In the test results above: ' Api_user ' to be in front of ' user_group '. In depth, we find that this is because the regular is expanded to ' u.*s.*e.*r ' when searching for ' user ', considering that ' user_gROUP ' has 2 ' r ', so the pattern matches to 'user_gr ' Instead of our expected 'user'. A longer match results in a lower rank when the last match rank is violated, but the problem is easy to solve, and the regular is modified to ' non-greedy match '.

>>> import re>>> def fuzzyfinder (user_input, collection):         suggestions = []         pattern =  '. *? '. Join (user_input)     # Converts  ' djm '  to  ' d.*?j.*?m '          regex = re.compile (pattern)           # compiles a regex.        for item  in collection:            match =  regex.search (item)       # Checks if the current  item matches the regex.             if match:              &Nbsp; suggestions.append (Len (Match.group ()),  match.start (),  item)          return [x for _, _, x in sorted (suggestions)]> >> fuzzyfinder (' user ',  collection) [' User_group.doc ',  ' Api_user.doc ']>>>  Print fuzzyfinder (' mig ',  collection) [' migrations.py ',  ' django_migrations.py ',  ' Main_ generator.py ',  ' django_admin_log.py ']

Now, Fuzzyfinder is ready (in the case above) to work, and we've just written 10 lines of code to implement a fuzzy finder.

3.5 Conclusion:

These are the process records that I designed to implement ' fuzzy matching ' in my Pgcli project (a PostgreSQL command line implementation with auto-complete functionality).

I have extracted fuzzyfinder into a standalone Python package that you can install and use in your project using the command ' pip install Fuzzyfinder '.

Thanks to Micah Zoltu and Daniel Rocco for checking the algorithm and fixing the problem.

If you are interested in this, you can come to me on Twitter.

4. Conclusion:

When I first considered using Python to achieve "fuzzy matching", I knew a good library called Fuzzywuzzy, but Fuzzywuzzy's approach is not the same as here, it uses "Levenshtein distance" (edit distance) to find the most matched string from the collection. "Levenshtein distance" is a great technique for correcting spelling errors automatically, but does not perform well when matching long filenames from partial substrings (so it is not used here).

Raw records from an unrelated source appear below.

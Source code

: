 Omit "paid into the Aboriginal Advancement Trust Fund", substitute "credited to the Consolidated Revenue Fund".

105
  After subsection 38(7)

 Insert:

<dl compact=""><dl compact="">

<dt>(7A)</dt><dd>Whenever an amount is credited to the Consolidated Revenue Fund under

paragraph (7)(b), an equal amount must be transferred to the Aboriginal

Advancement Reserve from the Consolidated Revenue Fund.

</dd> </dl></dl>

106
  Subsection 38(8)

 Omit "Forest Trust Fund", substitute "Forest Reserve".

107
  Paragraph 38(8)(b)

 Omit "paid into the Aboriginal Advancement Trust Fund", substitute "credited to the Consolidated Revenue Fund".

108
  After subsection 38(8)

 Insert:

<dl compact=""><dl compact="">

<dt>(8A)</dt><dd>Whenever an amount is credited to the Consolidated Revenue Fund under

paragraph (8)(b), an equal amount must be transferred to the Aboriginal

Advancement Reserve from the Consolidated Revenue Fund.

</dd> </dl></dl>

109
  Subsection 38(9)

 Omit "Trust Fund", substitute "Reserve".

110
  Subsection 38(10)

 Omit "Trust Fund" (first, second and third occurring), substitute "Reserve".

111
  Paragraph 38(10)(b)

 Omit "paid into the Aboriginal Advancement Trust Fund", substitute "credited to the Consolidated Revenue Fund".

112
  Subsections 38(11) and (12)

Python code for Fuzzy query

Contact Us

The content source of this page is from Internet, which doesn't represent Alibaba Cloud's opinion; products and services mentioned on that page don't have any relationship with Alibaba Cloud. If the content of the page makes you feel confusing, please write us an email, we will handle the problem within 5 days after receiving your email.

If you find any instances of plagiarism from the community, please send an email to: info-contact@alibabacloud.com and provide relevant evidence. A staff member will contact you within 5 working days.

A Free Trial That Lets You Build Big!

Start building with 50+ products and up to 12 months usage for Elastic Compute Service

  • Sales Support

    1 on 1 presale consultation

  • After-Sales Support

    24/7 Technical Support 6 Free Tickets per Quarter Faster Response

  • Alibaba Cloud offers highly flexible support services tailored to meet your exact needs.